Cisterna Volley, mercoledì raduno e visite mediche

Daniele Mazzone è tra i giocatori più esperti del roster. Fiducia in coach Morato

Cisterna Volley, mercoledì raduno e visite mediche

E’ la settimana del ritorno in palestra per il Cisterna Volley. Mercoledì infatti sono previste le visite mediche e poi subito al lavoro per preparare la stagione di Superlega. Attesa dunque per vedere all’opera una squadra rivoluzionata nel roster anche se nel sestetto titolare, almeno secondo le previsioni, non dovrebbe cambiare molto a parte il libero Federici che prende il posto di Landon Currie. Ma qui siamo già nel campo delle ipotesi perché l’organico che il diesse Candido Grande ha messo a disposizione del coach Daniele Morato è da scoprire e magari che cosiddette seconde linee daranno del filo da torcere ai titolari. Tra le conferme c’è quella che arrivata fin da subito di Daniele Mazzone.

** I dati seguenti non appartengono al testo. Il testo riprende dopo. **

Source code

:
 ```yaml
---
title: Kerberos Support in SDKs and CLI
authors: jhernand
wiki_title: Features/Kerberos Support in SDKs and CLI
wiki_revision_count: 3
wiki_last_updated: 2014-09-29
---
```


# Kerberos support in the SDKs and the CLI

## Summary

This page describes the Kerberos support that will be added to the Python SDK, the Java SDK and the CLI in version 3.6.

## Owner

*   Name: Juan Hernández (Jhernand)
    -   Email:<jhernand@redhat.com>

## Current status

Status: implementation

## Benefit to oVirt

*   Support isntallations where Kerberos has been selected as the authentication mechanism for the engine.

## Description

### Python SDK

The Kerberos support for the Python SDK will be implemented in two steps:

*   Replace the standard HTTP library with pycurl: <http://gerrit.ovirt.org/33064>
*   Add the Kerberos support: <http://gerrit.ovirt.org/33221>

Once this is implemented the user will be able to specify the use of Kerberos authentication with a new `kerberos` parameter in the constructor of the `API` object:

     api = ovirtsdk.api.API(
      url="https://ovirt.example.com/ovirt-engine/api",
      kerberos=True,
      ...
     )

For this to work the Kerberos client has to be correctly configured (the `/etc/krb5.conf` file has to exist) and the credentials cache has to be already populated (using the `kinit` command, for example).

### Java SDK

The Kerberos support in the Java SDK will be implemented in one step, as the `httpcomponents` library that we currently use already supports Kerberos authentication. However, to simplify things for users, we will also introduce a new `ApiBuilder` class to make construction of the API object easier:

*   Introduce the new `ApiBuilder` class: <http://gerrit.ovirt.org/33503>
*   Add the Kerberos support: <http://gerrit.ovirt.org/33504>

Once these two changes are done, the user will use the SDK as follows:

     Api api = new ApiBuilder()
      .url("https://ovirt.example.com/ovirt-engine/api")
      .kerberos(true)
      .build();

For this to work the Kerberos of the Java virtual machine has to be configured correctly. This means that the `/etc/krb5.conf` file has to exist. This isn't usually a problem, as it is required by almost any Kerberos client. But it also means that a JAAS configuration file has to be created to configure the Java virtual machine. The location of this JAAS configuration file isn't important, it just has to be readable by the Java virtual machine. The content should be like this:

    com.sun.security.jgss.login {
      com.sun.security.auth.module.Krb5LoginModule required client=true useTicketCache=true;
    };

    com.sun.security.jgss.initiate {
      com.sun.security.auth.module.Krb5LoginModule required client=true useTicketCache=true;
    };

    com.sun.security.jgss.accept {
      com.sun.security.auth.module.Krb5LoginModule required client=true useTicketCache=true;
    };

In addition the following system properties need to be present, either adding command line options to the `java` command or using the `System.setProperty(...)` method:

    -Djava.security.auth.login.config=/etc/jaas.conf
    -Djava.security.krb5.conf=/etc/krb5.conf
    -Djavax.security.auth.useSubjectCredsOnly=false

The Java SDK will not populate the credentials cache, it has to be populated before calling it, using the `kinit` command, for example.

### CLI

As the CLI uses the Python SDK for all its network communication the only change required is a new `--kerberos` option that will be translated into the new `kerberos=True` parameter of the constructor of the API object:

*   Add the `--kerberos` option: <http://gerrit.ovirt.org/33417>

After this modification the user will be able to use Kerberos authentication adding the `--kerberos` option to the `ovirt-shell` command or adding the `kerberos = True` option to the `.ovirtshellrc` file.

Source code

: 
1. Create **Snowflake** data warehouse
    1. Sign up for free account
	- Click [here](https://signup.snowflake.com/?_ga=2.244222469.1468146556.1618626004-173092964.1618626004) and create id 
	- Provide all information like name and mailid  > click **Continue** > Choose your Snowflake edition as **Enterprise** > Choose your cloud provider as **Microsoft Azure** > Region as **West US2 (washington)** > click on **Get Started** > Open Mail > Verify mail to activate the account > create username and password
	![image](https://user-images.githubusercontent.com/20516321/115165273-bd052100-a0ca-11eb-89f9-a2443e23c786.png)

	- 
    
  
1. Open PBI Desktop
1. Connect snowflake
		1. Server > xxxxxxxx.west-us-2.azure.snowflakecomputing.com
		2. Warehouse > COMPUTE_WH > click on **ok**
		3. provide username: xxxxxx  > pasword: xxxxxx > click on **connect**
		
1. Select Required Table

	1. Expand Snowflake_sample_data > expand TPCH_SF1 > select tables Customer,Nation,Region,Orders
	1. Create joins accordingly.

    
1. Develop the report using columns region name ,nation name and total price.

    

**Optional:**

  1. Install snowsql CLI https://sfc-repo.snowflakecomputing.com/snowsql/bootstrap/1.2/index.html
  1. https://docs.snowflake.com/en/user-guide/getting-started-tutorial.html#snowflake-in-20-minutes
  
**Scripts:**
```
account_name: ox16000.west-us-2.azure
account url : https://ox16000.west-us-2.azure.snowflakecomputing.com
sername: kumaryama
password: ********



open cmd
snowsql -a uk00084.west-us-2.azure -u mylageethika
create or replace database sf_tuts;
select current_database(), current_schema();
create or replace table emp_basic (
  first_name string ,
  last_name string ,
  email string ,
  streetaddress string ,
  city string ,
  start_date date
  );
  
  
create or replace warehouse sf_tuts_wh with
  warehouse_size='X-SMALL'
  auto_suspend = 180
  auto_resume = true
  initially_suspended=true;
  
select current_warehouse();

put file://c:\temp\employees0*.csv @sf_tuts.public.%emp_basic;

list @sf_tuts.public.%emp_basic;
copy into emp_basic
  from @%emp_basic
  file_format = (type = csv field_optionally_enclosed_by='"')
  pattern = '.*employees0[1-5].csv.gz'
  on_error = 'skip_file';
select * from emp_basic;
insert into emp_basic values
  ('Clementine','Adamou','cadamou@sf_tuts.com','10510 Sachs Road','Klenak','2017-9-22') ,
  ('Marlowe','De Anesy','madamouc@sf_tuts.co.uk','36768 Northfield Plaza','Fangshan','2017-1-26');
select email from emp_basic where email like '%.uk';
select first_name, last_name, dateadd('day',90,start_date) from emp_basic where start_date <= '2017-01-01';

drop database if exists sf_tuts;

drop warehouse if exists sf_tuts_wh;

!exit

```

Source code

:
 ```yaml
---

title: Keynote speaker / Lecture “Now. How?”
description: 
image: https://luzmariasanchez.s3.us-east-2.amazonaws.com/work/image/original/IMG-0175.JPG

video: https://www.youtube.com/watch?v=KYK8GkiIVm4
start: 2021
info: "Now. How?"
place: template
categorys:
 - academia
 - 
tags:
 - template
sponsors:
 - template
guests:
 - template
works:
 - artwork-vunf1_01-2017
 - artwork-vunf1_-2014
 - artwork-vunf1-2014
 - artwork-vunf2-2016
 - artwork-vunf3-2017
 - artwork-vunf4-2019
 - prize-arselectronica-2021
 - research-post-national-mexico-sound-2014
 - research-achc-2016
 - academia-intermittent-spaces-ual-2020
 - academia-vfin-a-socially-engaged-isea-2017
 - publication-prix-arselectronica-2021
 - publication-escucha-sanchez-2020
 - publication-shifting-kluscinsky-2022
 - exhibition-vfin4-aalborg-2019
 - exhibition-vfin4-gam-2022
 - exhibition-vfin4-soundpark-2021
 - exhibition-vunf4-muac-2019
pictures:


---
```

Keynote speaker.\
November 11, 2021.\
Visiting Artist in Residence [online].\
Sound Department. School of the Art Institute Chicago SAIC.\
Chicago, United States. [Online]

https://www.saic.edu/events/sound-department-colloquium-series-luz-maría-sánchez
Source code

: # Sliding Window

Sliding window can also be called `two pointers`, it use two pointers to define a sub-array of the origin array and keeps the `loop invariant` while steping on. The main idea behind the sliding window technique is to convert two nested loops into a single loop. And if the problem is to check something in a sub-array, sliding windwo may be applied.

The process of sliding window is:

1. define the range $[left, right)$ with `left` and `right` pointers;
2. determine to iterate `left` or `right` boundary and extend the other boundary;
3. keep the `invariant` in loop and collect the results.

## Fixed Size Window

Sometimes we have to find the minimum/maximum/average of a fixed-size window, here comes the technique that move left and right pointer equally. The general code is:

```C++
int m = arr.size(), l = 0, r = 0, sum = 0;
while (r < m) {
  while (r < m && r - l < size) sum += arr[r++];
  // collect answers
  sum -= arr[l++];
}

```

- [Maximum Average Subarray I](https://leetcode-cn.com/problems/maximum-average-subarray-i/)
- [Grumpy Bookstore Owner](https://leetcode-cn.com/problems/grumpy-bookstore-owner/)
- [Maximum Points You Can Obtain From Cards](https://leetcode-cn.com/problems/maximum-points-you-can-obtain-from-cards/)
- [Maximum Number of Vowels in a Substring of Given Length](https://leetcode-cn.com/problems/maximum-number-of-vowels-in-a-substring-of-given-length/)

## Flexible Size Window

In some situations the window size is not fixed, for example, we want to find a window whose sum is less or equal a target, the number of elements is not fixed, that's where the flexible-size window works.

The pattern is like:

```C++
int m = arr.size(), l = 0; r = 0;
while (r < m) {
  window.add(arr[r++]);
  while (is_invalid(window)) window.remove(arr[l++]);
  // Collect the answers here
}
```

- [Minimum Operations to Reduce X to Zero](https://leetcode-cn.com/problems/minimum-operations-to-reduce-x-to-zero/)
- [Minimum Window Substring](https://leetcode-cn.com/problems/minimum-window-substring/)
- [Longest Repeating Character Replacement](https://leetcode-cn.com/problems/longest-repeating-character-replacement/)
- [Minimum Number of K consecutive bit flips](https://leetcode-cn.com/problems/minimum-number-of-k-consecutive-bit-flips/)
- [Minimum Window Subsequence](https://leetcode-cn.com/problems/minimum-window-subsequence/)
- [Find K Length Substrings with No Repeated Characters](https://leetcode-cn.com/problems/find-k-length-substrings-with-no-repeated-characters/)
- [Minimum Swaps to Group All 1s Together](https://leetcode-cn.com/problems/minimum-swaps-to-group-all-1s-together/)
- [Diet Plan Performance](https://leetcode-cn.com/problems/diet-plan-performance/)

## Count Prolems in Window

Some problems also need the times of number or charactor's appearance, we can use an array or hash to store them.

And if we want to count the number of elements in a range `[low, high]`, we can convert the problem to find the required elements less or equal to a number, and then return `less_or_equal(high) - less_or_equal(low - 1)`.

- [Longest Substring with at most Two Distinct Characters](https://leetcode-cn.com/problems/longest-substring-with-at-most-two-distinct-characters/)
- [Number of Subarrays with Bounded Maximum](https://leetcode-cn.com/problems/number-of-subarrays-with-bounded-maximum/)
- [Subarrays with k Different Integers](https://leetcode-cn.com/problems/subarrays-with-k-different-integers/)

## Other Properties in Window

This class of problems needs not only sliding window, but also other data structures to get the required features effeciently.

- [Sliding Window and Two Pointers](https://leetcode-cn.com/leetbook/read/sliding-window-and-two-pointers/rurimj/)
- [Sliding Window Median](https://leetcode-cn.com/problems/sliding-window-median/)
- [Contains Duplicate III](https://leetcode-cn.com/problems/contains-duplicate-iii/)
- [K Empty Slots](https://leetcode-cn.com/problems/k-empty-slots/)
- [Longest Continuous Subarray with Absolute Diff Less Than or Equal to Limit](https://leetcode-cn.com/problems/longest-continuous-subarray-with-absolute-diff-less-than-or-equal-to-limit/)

Il centrale piemontese, 34 anni compiuti a giugno, resiste al tempo, ai cambi di allenatore e all’ipotesi di trasferirsi altrove: c’era il primo anno, c’è ancora oggi. “Mazzo” è il veterano che conosce e condivide i valori e la cultura del volley a Cisterna. Pronto per quella che sarà la sua 14esima stagione in SuperLega, 17esimo anno in serie A. “La squadra mi piace, siamo messi bene in tutti i ruoli-ha detto-, sono arrivati giovani animati dalla voglia di mergere, e giocatori desiderosi di rilanciarsi, poi c’è Pippo Lanza che garantisce tecnica, esperienza, carattere, e la diagonale con un anno di esperienza in più: ho sensazioni positive, che dovranno essere confermate sul campo. Nel complesso mi aspetto una squadra equilibrata”. L’ultima dichiarazione è per Daniele Morato. “Il coach sarà sicuramente più a suo agio, già avverto questo parlando con lui. Lui vuole sempre migliorarsi, è un volenteroso, lavora senza sosta, è stimato dai giocatori, si confronta, e fa autocritica assumendosi le responsabilità quando è necessario. Con un anno di esperienza in più potrà anche gestire il gruppo nel modo giusto. I presupposti per fare bene ci sono tutti”.